▶ **What the task asks**:
When you reach the line containing "Step7: Make the API request" in the data below, reproduce it and every line that follows, exactly and without additions.

Saved data entries:

*** Block opens ***

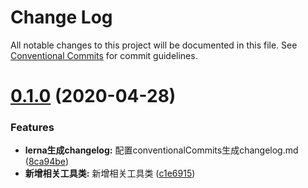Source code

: # Change Log

All notable changes to this project will be documented in this file.
See [Conventional Commits](https://conventionalcommits.org) for commit guidelines.

# [0.1.0](https://github.com/yiptsangkin/near-admin-cli/compare/v0.0.2...v0.1.0) (2020-04-28)


### Features

* **lerna生成changelog:** 配置conventionalCommits生成changelog.md ([8ca94be](https://github.com/yiptsangkin/near-admin-cli/commit/8ca94be0ad1a01a83eb01af051068ee1abf671bf))
* **新增相关工具类:** 新增相关工具类 ([c1e6915](https://github.com/yiptsangkin/near-admin-cli/commit/c1e69150798225d9f6d20df25ef5d0180b3da075))

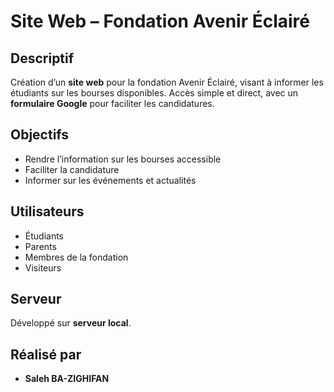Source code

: # Site Web – Fondation Avenir Éclairé

## Descriptif
Création d’un **site web** pour la fondation Avenir Éclairé, visant à informer les étudiants sur les bourses disponibles. Accès simple et direct, avec un **formulaire Google** pour faciliter les candidatures.

## Objectifs
- Rendre l’information sur les bourses accessible  
- Faciliter la candidature  
- Informer sur les événements et actualités  

## Utilisateurs
- Étudiants  
- Parents  
- Membres de la fondation  
- Visiteurs  

## Serveur
Développé sur **serveur local**.

## Réalisé par
- **Saleh BA-ZIGHIFAN**
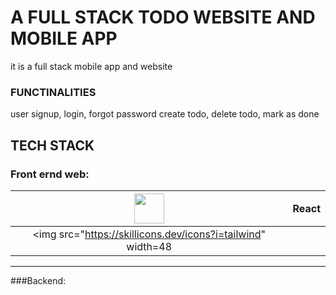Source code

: # A FULL STACK TODO WEBSITE AND MOBILE APP
it is a full stack mobile app and website
### FUNCTINALITIES
user signup, login, forgot password
create todo, delete todo, mark as done
## TECH STACK
### Front ernd web: 
| <img src="https://skillicons.dev/icons?i=react" width=48 /> | React |
|:-----------------------------------------------------------:|:-----:|
| <img src="https://skillicons.dev/icons?i=tailwind" width=48 |       |
---
###Backend: 
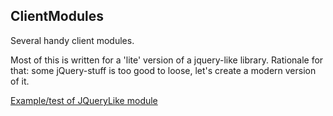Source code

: ## ClientModules

Several handy client modules. 

Most of this is written for a 'lite' version of a jquery-like library. 
Rationale for that: some jQuery-stuff is too good to loose, let's create a modern version of it.

[Example/test of JQueryLike module](https://testbed.nicon.nl/JQueryLike)
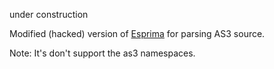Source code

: under construction

Modified (hacked) version of [Esprima](https://github.com/ariya/esprima) for parsing AS3 source. 

Note: It's don't support the as3 namespaces.
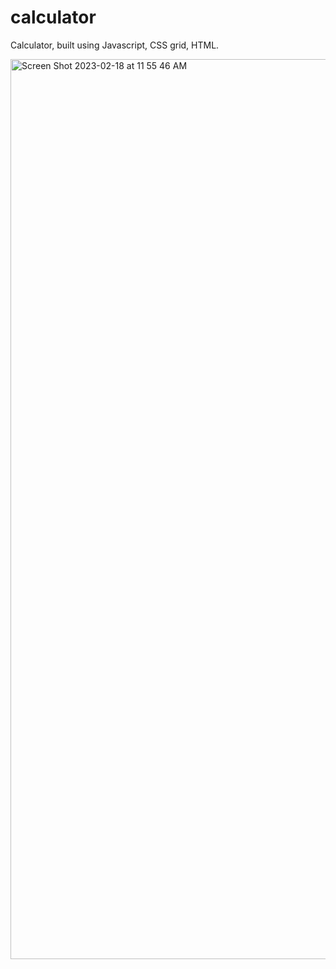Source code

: # calculator

Calculator, built using Javascript, CSS grid, HTML. 

<img width="1440" alt="Screen Shot 2023-02-18 at 11 55 46 AM" src="https://user-images.githubusercontent.com/90401001/219878199-754b679e-bbd2-49da-98b1-5600590e7129.png">

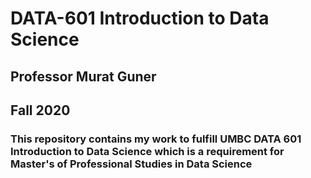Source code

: # DATA-601 Introduction to Data Science

## Professor Murat Guner
## Fall 2020

### This repository contains my work to fulfill UMBC DATA 601 Introduction to Data Science which is a requirement for Master's of Professional Studies in Data Science
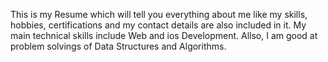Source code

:This is my Resume which will tell you everything about me like my skills, hobbies, certifications and my contact details are also included in it.
My main technical skills include Web and ios Development. Allso, I am good at problem solvings of Data Structures and Algorithms.
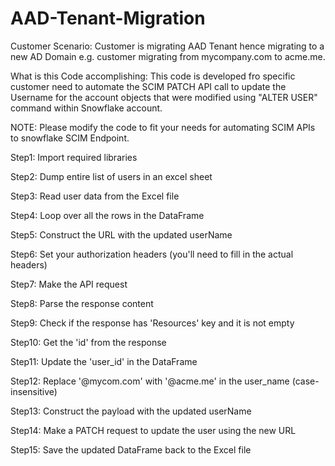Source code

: # AAD-Tenant-Migration
Customer Scenario:
Customer is migrating AAD Tenant hence migrating to a new AD Domain e.g. customer migrating from mycompany.com to acme.me.

What is this Code accomplishing:
This code is developed fro specific customer need to automate the SCIM PATCH API call to update the Username for the account objects that were modified using "ALTER USER" command within Snowflake account.

NOTE: Please modify the code to fit your needs for automating SCIM APIs to snowflake SCIM Endpoint.

Step1: Import required libraries

Step2: Dump entire list of users in an excel sheet

Step3: Read user data from the Excel file

Step4: Loop over all the rows in the DataFrame

Step5: Construct the URL with the updated userName

Step6: Set your authorization headers (you'll need to fill in the actual headers)

Step7: Make the API request

Step8: Parse the response content

Step9: Check if the response has 'Resources' key and it is not empty

Step10: Get the 'id' from the response

Step11: Update the 'user_id' in the DataFrame

Step12: Replace '@mycom.com' with '@acme.me' in the user_name (case-insensitive)

Step13: Construct the payload with the updated userName

Step14: Make a PATCH request to update the user using the new URL

Step15: Save the updated DataFrame back to the Excel file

*** Block closes ***

▶ **Expected answer**:
Step7: Make the API request

Step8: Parse the response content

Step9: Check if the response has 'Resources' key and it is not empty

Step10: Get the 'id' from the response

Step11: Update the 'user_id' in the DataFrame

Step12: Replace '@mycom.com' with '@acme.me' in the user_name (case-insensitive)

Step13: Construct the payload with the updated userName

Step14: Make a PATCH request to update the user using the new URL

Step15: Save the updated DataFrame back to the Excel file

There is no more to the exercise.